Stored items
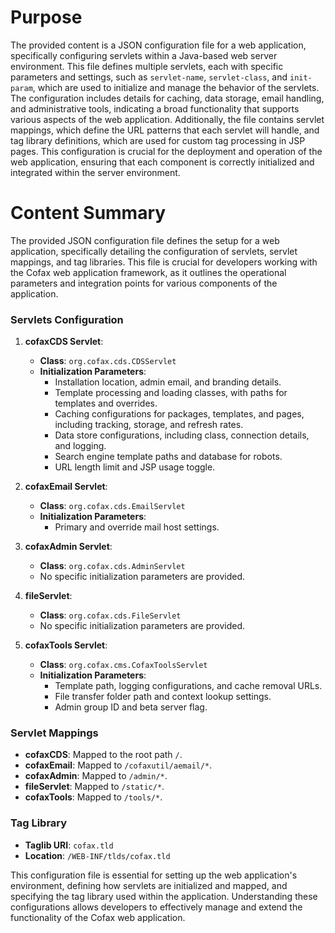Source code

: # Purpose
The provided content is a JSON configuration file for a web application, specifically configuring servlets within a Java-based web server environment. This file defines multiple servlets, each with specific parameters and settings, such as `servlet-name`, `servlet-class`, and `init-param`, which are used to initialize and manage the behavior of the servlets. The configuration includes details for caching, data storage, email handling, and administrative tools, indicating a broad functionality that supports various aspects of the web application. Additionally, the file contains servlet mappings, which define the URL patterns that each servlet will handle, and tag library definitions, which are used for custom tag processing in JSP pages. This configuration is crucial for the deployment and operation of the web application, ensuring that each component is correctly initialized and integrated within the server environment.
# Content Summary
The provided JSON configuration file defines the setup for a web application, specifically detailing the configuration of servlets, servlet mappings, and tag libraries. This file is crucial for developers working with the Cofax web application framework, as it outlines the operational parameters and integration points for various components of the application.

### Servlets Configuration

1. **cofaxCDS Servlet**: 
   - **Class**: `org.cofax.cds.CDSServlet`
   - **Initialization Parameters**: 
     - Installation location, admin email, and branding details.
     - Template processing and loading classes, with paths for templates and overrides.
     - Caching configurations for packages, templates, and pages, including tracking, storage, and refresh rates.
     - Data store configurations, including class, connection details, and logging.
     - Search engine template paths and database for robots.
     - URL length limit and JSP usage toggle.

2. **cofaxEmail Servlet**:
   - **Class**: `org.cofax.cds.EmailServlet`
   - **Initialization Parameters**: 
     - Primary and override mail host settings.

3. **cofaxAdmin Servlet**:
   - **Class**: `org.cofax.cds.AdminServlet`
   - No specific initialization parameters are provided.

4. **fileServlet**:
   - **Class**: `org.cofax.cds.FileServlet`
   - No specific initialization parameters are provided.

5. **cofaxTools Servlet**:
   - **Class**: `org.cofax.cms.CofaxToolsServlet`
   - **Initialization Parameters**: 
     - Template path, logging configurations, and cache removal URLs.
     - File transfer folder path and context lookup settings.
     - Admin group ID and beta server flag.

### Servlet Mappings

- **cofaxCDS**: Mapped to the root path `/`.
- **cofaxEmail**: Mapped to `/cofaxutil/aemail/*`.
- **cofaxAdmin**: Mapped to `/admin/*`.
- **fileServlet**: Mapped to `/static/*`.
- **cofaxTools**: Mapped to `/tools/*`.

### Tag Library

- **Taglib URI**: `cofax.tld`
- **Location**: `/WEB-INF/tlds/cofax.tld`

This configuration file is essential for setting up the web application's environment, defining how servlets are initialized and mapped, and specifying the tag library used within the application. Understanding these configurations allows developers to effectively manage and extend the functionality of the Cofax web application.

> [WHAT THIS TASK INVOLVES] A bare number is the expected answer: the tally of lines in the records above holding "logging".

> [YOUR RESPONSE] 2